"It is not through rising in glory that God’s loving nature finds its most perfect expression, but rather through suffering the most humiliating and agonizing of punishments despite His perfect innocence.
It is not through defeating death that Jesus’ divine nature shines forth most profoundly, but through facing it.
It is not in seeing the empty tomb that we witness the deepest truth about God. It is, rather, in seeing the incarnate God accept the very worst that humanity can do, endure the most profound rejection, and love us still. Love us with a radical, unflagging love.
In the cross we see God step into the place of debasement, the place of despair, the place where human beings are treated like something worse than things—step into that place and say, “Here I stand.”
And in that moment, every scapegoat ceases to be a a sacrifice to the gods and becomes instead what we do to God. “What you do to the least of these, you do to me.” On the cross we see just what that means.
In that moment, our ultimate rejection of love discovers the meaning of a love that reaches across the gap of rejection and says, “Not even this can separate us.”
In that moment, our worst afflictions become moments of solidarity with the very foundation of reality. When we feel most cut off from the good, when despair and loneliness and anguish seem to consume our souls, we discover that God is there—and not just there, but there at His most human, at the point at which the divine enters most fully into the world.

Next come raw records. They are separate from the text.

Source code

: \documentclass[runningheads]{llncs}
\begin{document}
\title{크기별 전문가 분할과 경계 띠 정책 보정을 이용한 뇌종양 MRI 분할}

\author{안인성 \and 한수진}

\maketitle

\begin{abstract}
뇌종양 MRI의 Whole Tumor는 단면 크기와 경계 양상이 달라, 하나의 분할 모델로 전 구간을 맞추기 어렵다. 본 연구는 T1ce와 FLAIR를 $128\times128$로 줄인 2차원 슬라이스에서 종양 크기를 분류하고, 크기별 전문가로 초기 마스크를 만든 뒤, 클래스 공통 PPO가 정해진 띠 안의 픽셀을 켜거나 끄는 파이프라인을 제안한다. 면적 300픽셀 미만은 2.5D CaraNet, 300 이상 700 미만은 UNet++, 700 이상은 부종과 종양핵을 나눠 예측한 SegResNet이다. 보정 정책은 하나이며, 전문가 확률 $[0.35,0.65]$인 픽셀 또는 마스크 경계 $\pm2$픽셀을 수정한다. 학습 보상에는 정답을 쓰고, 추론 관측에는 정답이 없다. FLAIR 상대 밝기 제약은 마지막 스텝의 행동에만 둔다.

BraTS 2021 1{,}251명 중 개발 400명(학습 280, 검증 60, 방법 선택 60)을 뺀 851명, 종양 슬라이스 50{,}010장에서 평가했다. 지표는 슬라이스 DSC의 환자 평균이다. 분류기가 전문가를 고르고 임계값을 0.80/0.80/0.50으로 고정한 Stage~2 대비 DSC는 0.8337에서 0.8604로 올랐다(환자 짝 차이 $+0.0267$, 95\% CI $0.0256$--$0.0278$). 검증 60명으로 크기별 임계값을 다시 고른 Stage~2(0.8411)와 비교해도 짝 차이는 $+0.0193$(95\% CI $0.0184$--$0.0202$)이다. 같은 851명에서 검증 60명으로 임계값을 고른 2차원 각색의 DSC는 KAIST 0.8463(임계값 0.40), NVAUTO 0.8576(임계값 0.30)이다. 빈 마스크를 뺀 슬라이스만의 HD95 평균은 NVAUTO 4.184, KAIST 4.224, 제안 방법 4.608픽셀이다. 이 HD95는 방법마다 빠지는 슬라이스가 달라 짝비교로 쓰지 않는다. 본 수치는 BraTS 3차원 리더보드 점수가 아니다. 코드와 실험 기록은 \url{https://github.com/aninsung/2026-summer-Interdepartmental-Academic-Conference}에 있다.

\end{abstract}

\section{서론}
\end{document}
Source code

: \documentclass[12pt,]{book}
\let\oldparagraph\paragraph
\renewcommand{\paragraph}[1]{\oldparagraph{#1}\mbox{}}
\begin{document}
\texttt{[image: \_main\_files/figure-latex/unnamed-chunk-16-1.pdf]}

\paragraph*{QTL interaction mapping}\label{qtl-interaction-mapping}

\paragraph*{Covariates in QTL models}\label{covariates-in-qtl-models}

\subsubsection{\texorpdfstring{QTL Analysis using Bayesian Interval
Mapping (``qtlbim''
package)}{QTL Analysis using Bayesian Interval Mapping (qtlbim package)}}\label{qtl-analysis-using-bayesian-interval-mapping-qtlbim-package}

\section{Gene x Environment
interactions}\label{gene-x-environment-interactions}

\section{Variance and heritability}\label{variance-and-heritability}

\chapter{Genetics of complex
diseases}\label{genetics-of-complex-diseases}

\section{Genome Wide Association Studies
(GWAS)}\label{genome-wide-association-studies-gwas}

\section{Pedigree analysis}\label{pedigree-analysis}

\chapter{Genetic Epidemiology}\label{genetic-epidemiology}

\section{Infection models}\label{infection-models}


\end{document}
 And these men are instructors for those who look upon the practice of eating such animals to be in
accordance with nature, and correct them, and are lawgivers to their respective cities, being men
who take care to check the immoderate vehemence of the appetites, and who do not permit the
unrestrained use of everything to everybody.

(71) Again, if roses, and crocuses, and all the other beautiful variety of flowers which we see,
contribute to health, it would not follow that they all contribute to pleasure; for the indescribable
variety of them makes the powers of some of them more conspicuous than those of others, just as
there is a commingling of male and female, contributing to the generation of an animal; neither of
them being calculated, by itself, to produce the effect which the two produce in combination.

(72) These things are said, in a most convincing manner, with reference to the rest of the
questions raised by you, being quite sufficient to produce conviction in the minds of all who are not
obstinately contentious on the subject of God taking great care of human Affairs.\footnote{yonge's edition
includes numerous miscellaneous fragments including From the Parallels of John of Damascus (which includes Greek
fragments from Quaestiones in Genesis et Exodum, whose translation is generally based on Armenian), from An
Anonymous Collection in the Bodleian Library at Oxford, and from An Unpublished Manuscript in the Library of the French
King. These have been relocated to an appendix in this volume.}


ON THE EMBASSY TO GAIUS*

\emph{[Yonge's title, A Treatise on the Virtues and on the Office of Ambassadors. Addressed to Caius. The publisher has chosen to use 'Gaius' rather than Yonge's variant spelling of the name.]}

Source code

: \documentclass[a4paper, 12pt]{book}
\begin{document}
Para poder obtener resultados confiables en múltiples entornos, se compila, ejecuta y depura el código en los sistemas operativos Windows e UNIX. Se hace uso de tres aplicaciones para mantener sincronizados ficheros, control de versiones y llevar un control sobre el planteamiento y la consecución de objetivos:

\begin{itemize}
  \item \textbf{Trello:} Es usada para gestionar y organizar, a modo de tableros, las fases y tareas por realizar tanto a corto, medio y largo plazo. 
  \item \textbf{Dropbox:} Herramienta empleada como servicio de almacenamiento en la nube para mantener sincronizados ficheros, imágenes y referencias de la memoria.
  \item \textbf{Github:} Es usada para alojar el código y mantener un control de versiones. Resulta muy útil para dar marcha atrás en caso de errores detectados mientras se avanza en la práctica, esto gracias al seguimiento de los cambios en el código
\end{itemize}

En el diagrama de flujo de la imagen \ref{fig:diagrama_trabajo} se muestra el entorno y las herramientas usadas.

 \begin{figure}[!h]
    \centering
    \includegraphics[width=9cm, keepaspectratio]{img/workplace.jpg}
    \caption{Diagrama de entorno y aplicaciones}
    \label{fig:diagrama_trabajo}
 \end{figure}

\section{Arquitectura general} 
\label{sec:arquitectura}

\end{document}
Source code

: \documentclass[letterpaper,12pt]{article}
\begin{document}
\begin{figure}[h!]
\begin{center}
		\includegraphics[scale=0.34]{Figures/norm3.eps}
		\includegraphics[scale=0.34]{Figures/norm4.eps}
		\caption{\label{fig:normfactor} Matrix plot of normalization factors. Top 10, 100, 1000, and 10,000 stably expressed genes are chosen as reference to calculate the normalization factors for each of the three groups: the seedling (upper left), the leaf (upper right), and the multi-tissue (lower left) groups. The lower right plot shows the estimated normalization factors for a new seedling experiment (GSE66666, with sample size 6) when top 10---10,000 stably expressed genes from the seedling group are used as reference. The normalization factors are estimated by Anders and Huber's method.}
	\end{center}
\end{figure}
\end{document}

By an act of stunning audacity, God turns the universe on its head, and finds a way to be most fully present to us in that space where God is felt to be most fully absent.
The empty tomb is the effect, the consequence. The cross is the thing itself.
Today is Good Friday, Silent Friday, Black Friday. Today Christians turn their thoughts to this staggering thing.
May this holiest night rip through the veils of the ordinary and move you to wonder.”